- **Problem description**:
The result should consist solely of the line containing "- New API for map management" and the lines that follow it below, each reproduced exactly, the last line included.

- **Saved entries**:
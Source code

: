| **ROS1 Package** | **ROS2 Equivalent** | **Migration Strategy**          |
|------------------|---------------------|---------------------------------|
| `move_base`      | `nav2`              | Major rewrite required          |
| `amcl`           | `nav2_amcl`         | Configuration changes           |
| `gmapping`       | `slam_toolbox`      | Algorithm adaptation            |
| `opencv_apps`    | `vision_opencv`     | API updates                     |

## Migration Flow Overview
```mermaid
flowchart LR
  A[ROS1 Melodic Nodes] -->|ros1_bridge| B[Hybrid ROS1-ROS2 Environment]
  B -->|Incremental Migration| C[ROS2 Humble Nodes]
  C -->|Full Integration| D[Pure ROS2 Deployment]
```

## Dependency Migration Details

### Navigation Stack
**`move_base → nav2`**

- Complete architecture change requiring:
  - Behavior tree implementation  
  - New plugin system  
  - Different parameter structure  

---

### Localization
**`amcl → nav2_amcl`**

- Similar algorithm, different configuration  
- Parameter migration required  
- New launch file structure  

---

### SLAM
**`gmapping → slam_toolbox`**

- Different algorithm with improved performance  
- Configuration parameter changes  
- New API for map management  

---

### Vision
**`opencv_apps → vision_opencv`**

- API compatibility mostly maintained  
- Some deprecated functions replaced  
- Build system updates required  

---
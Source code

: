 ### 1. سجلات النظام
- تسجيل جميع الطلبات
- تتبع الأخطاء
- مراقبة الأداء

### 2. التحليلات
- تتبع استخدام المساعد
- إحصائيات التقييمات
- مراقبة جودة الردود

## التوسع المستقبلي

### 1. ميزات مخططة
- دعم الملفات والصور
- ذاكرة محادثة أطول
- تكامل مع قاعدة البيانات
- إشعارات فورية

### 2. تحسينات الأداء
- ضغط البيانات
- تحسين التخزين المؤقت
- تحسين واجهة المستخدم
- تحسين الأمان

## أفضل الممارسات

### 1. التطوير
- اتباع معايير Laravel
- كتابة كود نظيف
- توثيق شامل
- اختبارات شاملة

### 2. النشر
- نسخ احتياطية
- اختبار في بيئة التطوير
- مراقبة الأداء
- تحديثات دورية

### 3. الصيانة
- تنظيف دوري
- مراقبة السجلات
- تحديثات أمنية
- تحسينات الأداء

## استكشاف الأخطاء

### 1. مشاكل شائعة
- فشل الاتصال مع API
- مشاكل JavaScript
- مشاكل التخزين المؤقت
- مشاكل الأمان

- **Reply to the exercise**:
- New API for map management  

---

### Vision
**`opencv_apps → vision_opencv`**

- API compatibility mostly maintained  
- Some deprecated functions replaced  
- Build system updates required  

---
Source code

: ### 1. سجلات النظام
- تسجيل جميع الطلبات
- تتبع الأخطاء
- مراقبة الأداء

### 2. التحليلات
- تتبع استخدام المساعد
- إحصائيات التقييمات
- مراقبة جودة الردود

## التوسع المستقبلي

### 1. ميزات مخططة
- دعم الملفات والصور
- ذاكرة محادثة أطول
- تكامل مع قاعدة البيانات
- إشعارات فورية

### 2. تحسينات الأداء
- ضغط البيانات
- تحسين التخزين المؤقت
- تحسين واجهة المستخدم
- تحسين الأمان

## أفضل الممارسات

### 1. التطوير
- اتباع معايير Laravel
- كتابة كود نظيف
- توثيق شامل
- اختبارات شاملة

### 2. النشر
- نسخ احتياطية
- اختبار في بيئة التطوير
- مراقبة الأداء
- تحديثات دورية

### 3. الصيانة
- تنظيف دوري
- مراقبة السجلات
- تحديثات أمنية
- تحسينات الأداء

## استكشاف الأخطاء

### 1. مشاكل شائعة
- فشل الاتصال مع API
- مشاكل JavaScript
- مشاكل التخزين المؤقت
- مشاكل الأمان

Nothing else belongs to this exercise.